Prompt:
Among the lines below, return each one that contains the word "获取GPIO电平".

+===+

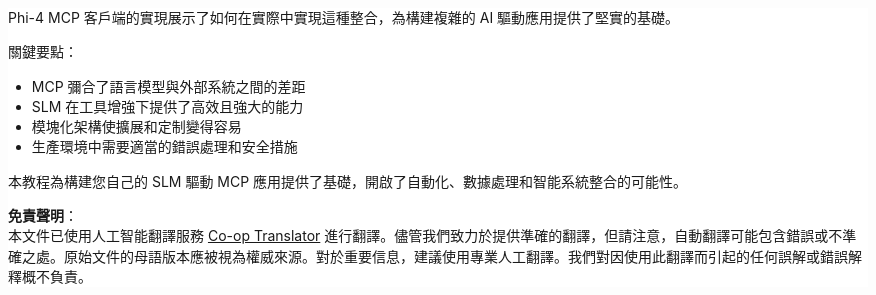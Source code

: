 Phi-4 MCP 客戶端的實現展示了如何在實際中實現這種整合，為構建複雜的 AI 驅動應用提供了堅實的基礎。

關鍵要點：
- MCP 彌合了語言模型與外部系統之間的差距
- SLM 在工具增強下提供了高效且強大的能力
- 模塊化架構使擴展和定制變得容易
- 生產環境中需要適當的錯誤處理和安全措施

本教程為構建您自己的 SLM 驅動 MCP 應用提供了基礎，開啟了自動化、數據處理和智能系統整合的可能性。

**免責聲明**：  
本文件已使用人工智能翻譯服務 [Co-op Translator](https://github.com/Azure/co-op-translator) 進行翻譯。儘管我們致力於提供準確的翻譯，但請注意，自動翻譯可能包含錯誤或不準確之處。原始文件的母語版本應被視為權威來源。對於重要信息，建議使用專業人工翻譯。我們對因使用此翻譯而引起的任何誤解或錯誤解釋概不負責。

+===+

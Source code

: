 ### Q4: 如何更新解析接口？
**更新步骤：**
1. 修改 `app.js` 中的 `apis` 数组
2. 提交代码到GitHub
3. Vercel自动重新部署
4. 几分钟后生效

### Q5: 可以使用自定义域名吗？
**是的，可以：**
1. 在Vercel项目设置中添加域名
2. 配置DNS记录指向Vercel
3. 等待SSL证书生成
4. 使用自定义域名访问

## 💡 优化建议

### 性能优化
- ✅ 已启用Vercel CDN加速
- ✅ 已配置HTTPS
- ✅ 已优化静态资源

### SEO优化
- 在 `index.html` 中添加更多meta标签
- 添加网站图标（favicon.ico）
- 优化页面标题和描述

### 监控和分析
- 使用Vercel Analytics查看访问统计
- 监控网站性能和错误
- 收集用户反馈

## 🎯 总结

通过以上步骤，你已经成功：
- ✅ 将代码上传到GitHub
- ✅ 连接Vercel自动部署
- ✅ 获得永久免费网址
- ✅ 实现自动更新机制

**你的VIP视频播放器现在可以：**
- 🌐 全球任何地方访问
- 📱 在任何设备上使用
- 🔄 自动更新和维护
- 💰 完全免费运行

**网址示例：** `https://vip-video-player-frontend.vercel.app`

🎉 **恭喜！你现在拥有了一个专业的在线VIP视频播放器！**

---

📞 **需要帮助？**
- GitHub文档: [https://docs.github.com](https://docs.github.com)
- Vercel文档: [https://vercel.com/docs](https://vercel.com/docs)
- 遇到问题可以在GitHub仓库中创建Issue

+===+

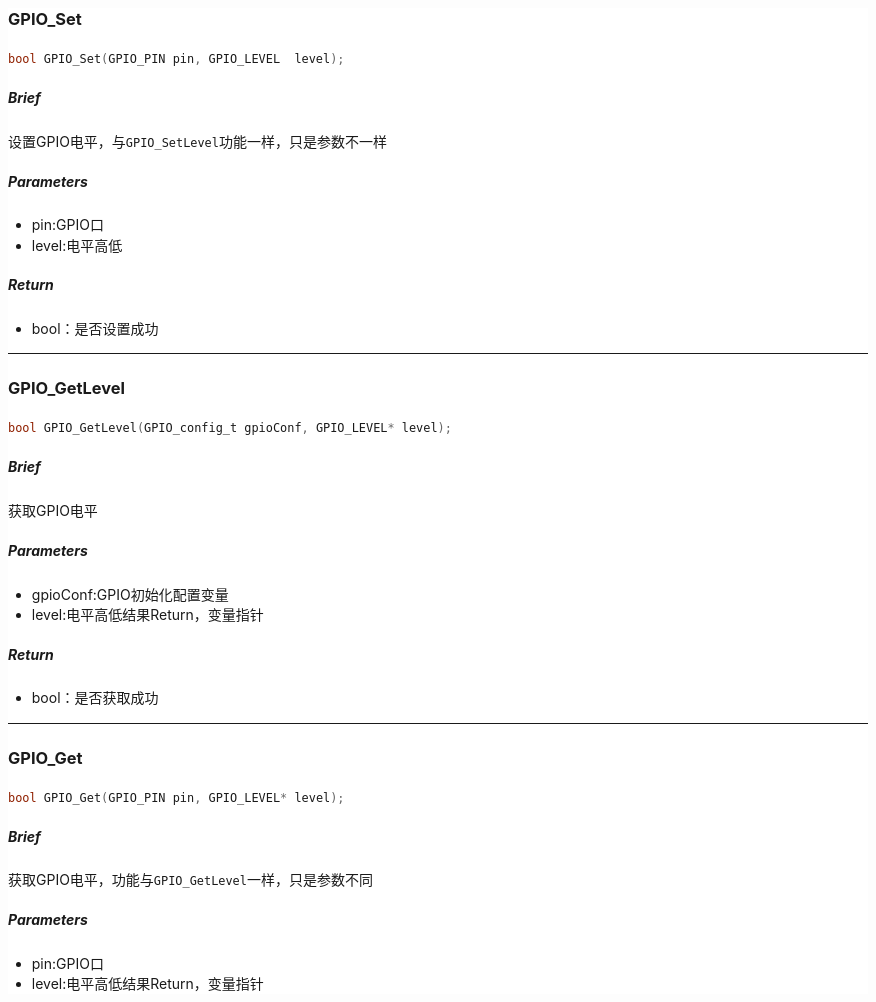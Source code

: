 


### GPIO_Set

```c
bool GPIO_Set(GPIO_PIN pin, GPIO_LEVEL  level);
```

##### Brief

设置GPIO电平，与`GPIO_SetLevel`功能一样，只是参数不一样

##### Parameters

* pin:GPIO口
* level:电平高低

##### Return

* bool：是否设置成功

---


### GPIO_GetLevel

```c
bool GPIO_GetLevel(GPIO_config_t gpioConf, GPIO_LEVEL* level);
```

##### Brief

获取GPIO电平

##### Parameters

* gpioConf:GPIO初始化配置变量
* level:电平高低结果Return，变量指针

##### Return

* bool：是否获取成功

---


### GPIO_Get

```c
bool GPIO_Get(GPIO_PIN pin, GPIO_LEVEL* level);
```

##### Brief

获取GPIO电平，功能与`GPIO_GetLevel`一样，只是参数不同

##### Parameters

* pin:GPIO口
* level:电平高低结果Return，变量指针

+===+

Task response:
获取GPIO电平
获取GPIO电平，功能与`GPIO_GetLevel`一样，只是参数不同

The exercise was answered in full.